Revenue Generation

An interesting editorial in the WSJ, from August.  Seems pretty timely now, when you begin to think about how goverenment is going to cover that $700 trillion expenditure they just authorized.  Either you:

1.  Generate Revenue by RAISING TAXES, which will in turn reduce consumer spending and put us into a crappy economic cycle of business raising prices and cutting costs, further reducing consumer spending, reducing tax revenues, and increasing government expenditures on social programs

2.  Find other sources of revenue –

Opening our vast domestic resources, both on- and off-shore, to responsible oil and gas development would produce an influx of tax revenue from additional lease sales and royalties, as well as from income and excise taxes. These additional collections could be used, for example, to offset the alternative minimum tax (AMT).

The Congressional Research Service recently estimated the potential federal revenue from Arctic National Wildlife Refuge (ANWR) oil development at $191 billion over 30 years — roughly $18.36 per barrel, based on projections of recoverable reserves. Applying that formula to the 107 billion-plus barrels of recoverable oil that federal agencies estimate is in ANWR, the nearby National Petroleum Reserve and offshore tells us that sensible drilling could yield nearly $2 trillion in overall revenue over 30 years, or an average of about $65.5 billion per year.

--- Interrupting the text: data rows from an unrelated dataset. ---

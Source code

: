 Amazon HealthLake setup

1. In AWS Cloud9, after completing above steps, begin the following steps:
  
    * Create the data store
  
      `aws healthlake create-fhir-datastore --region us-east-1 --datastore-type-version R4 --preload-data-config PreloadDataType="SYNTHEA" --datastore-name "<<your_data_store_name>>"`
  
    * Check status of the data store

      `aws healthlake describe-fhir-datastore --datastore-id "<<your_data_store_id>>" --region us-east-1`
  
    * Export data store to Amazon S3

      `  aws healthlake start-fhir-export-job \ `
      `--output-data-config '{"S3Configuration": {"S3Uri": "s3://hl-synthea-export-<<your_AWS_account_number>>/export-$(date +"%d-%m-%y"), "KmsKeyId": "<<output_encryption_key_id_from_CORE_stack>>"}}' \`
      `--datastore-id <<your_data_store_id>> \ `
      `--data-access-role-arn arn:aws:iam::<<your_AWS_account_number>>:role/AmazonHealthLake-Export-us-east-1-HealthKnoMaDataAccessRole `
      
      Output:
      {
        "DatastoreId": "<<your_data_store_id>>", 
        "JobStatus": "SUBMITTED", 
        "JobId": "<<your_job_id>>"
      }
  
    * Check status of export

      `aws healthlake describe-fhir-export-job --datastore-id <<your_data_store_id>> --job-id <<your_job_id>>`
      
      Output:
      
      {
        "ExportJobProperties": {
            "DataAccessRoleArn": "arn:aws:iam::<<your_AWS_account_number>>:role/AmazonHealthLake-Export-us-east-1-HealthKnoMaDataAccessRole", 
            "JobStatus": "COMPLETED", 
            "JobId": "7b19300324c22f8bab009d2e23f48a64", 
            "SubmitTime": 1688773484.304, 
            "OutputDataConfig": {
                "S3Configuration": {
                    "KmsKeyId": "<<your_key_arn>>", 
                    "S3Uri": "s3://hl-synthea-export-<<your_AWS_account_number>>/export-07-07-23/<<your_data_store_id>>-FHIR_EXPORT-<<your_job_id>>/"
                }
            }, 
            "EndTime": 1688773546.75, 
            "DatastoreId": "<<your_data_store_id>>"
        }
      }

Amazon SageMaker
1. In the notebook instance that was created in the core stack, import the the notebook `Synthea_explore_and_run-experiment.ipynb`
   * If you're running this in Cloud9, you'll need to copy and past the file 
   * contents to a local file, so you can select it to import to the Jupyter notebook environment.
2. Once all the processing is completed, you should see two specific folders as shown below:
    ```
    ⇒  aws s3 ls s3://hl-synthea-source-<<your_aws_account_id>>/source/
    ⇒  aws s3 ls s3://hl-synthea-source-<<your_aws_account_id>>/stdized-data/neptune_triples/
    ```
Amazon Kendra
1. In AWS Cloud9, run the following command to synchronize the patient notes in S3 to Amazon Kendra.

Meanwhile, the “cost” in lost tax collections of protecting 22 million families from the AMT this year stands at about $62 billion. That figure is sure to balloon in the future as more and more Americans are ensnared by the complex system. Tax-hungry politicians defend the AMT by pointing to all the federal revenue that would be lost by ending it. (Never mind the fact that AMT revenue is ill-gotten in the first place, or that the estimated “costs” of its repeal to the federal budget ignore the benefits to economic growth and resulting additional revenues.) While oil and gas development won’t fill government’s coffers overnight, it will provide a down payment in the near-term, and big windfalls in the out-years that can help deal with some of the most intractable tax problems we face.

Can our country afford the price that a Democratic / Socialist / Communist administration offers?  Their answer is always option 1.